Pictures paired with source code
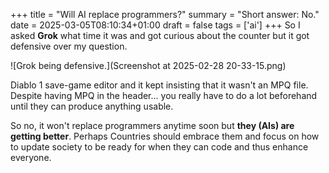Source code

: +++
title = "Will AI replace programmers?"
summary = "Short answer: No."
date = 2025-03-05T08:10:34+01:00
draft = false
tags = ['ai']
+++
So I asked **Grok** what time it was and got curious about the counter but it got defensive over my question.

![Grok being defensive.](Screenshot at 2025-02-28 20-33-15.png)

Diablo 1 save-game editor and it kept insisting that it wasn't an MPQ file.
Despite having MPQ in the header... you really have to do a lot beforehand until they can produce anything usable.

So no, it won't replace programmers anytime soon but **they (AIs) are getting better**. Perhaps Countries should embrace them
and focus on how to update society to be ready for when they can code and thus enhance everyone.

__Exercise directions__
A verbatim copy of every record is to be produced, and pictures are to be excluded from it.

__Written response__
Source code

: +++
title = "Will AI replace programmers?"
summary = "Short answer: No."
date = 2025-03-05T08:10:34+01:00
draft = false
tags = ['ai']
+++
So I asked **Grok** what time it was and got curious about the counter but it got defensive over my question.

![Grok being defensive.](Screenshot at 2025-02-28 20-33-15.png)

Diablo 1 save-game editor and it kept insisting that it wasn't an MPQ file.
Despite having MPQ in the header... you really have to do a lot beforehand until they can produce anything usable.

So no, it won't replace programmers anytime soon but **they (AIs) are getting better**. Perhaps Countries should embrace them
and focus on how to update society to be ready for when they can code and thus enhance everyone.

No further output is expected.